Tuesday, December 11, 2012

Consider community

As I post the following commentary from Nicholas Kristof, I catch myself bracing for the reaction from some of my regulars here!  I think some of you follow me to refill your frustration tank!  But what Kristof writes raises tough and important issues that as a society we must address.  Hopefully, we can find a way to do so with respect, substance and integrity.  The debates over the role of public institutions in addressing real-life, contemporary issues affecting communities, neighborhoods, corporations and individuals must be taken seriously. 

This is certainly, possibly doubly, true in the neighbors where we live and work.  From education to health care, from infrastructure to public safety, from housing to living wage employment we face big issues that call for new, bold and comprehensive solutions and responses. 

At the end of the day we just need to face the fact that "standby generators" just won't get us what we all need. 

Read Kristof's essay.  Tell me what you think.

 

A Failed Experiment



In upper-middle-class suburbs on the East Coast, the newest must-have isn’t a $7,500 Sub-Zero refrigerator.
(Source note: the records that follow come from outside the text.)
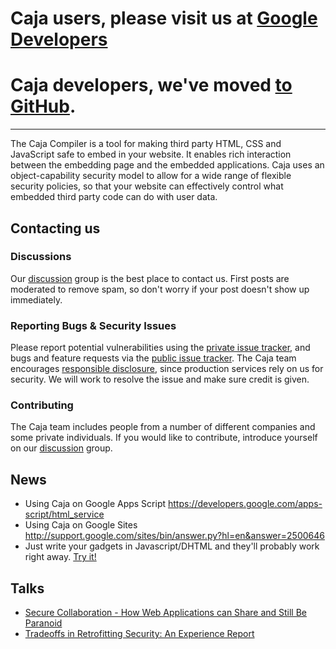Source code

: # Caja users, please visit us at [Google Developers](http://developers.google.com/caja/) #

# Caja developers, we've moved [to GitHub](https://github.com/google/caja). #


---


The Caja Compiler is a tool for making third party HTML, CSS and JavaScript safe to embed in your website. It enables rich interaction between the embedding page and the embedded applications. Caja uses an object-capability security model to allow for a wide range of flexible security policies, so that your website can effectively control what embedded third party code can do with user data.

## Contacting us ##

### Discussions ###
Our <a href='http://groups.google.com/group/google-caja-discuss'>discussion</a> group is the best place to contact us.  First posts
are moderated to remove spam, so don't worry if your post doesn't show
up immediately.

### Reporting Bugs & Security Issues ###
Please report potential vulnerabilities using the
<a href='http://code.google.com/p/google-caja/issues/entry?template=Private%20Issue'>private issue tracker</a>, and bugs and feature requests via the <a href='http://code.google.com/p/google-caja/issues/entry'>public issue tracker</a>.  The Caja team encourages
<a href='http://en.wikipedia.org/wiki/Responsible_disclosure'>responsible disclosure</a>, since production services rely on us for
security. We will work to resolve the issue and make sure credit is
given.

### Contributing ###
The Caja team includes people from a number of different companies
and some private individuals.
If you would like to contribute, introduce yourself on
our <a href='http://groups.google.com/group/google-caja-discuss'>discussion</a> group.


## News ##

  * Using Caja on Google Apps Script https://developers.google.com/apps-script/html_service
  * Using Caja on Google Sites http://support.google.com/sites/bin/answer.py?hl=en&answer=2500646
  * Just write your gadgets in Javascript/DHTML and they'll probably work right away.  [Try it!](http://caja.appspot.com/)

## Talks ##

  * [Secure Collaboration - How Web Applications can Share and Still Be Paranoid](http://sites.google.com/site/io/secure-collaboration---how-web-applications-can-share-and-still-be-paranoid)
  * [Tradeoffs in Retrofitting Security: An Experience Report](http://prog.vub.ac.be/doku.php?id=se_seminar_290408#tradeoffs_in_retrofitting_securityan_experience_report)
It’s a standby generator that automatically flips on backup power to an entire house when the electrical grid goes out.
In part, that’s a legacy of Hurricane Sandy. Such a system can cost well over $10,000, but many families are fed up with losing power again and again.
(A month ago, I would have written more snarkily about residential generators. But then we lost power for 12 days after Sandy — and that was our third extended power outage in four years. Now I’m feeling less snarky than jealous!)
More broadly, the lust for generators is a reflection of our antiquated electrical grid and failure to address climate change. The American Society of Civil Engineers gave our grid, prone to bottlenecks and blackouts, a grade of D+ in 2009.
So Generac, a Wisconsin company that dominates the generator market, says it is running three shifts to meet surging demand. About 3 percent of stand-alone homes worth more than $100,000 in the country now have standby generators installed.
“Demand for generators has been overwhelming, and we are increasing our production levels,” Art Aiello, a spokesman for Generac, told me.
That’s how things often work in America. Half-a-century of tax cuts focused on the wealthiest Americans leave us with third-rate public services, leading the wealthy to develop inefficient private workarounds.
It’s manifestly silly (and highly polluting) for every fine home to have a generator. It would make more sense to invest those resources in the electrical grid so that it wouldn’t fail in the first place.
But our political system is dysfunctional: in addressing income inequality, in confronting climate change and in maintaining national infrastructure.
The National Climatic Data Center has just reported that October was the 332nd month in a row of above-average global temperatures. As the environmental Web siteGrist reported, that means that nobody younger than 27 has lived for a single month with colder-than-average global temperatures, yet climate change wasn’t even much of an issue in the 2012 campaign. Likewise, the World Economic Forum ranks American infrastructure 25th in the world, down from 8th in 2003-4, yet infrastructure is barely mentioned by politicians.
So time and again, we see the decline of public services accompanied by the rise of private workarounds for the wealthy.
Is crime a problem? Well, rather than pay for better policing, move to a gated community with private security guards!
Are public schools failing? Well, superb private schools have spaces for a mere $40,000 per child per year.
Public libraries closing branches and cutting hours? Well, buy your own books and magazines!
Are public parks — even our awesome national parks, dubbed “America’s best idea” and the quintessential “public good” — suffering from budget cuts? Don’t whine. Just buy a weekend home in the country!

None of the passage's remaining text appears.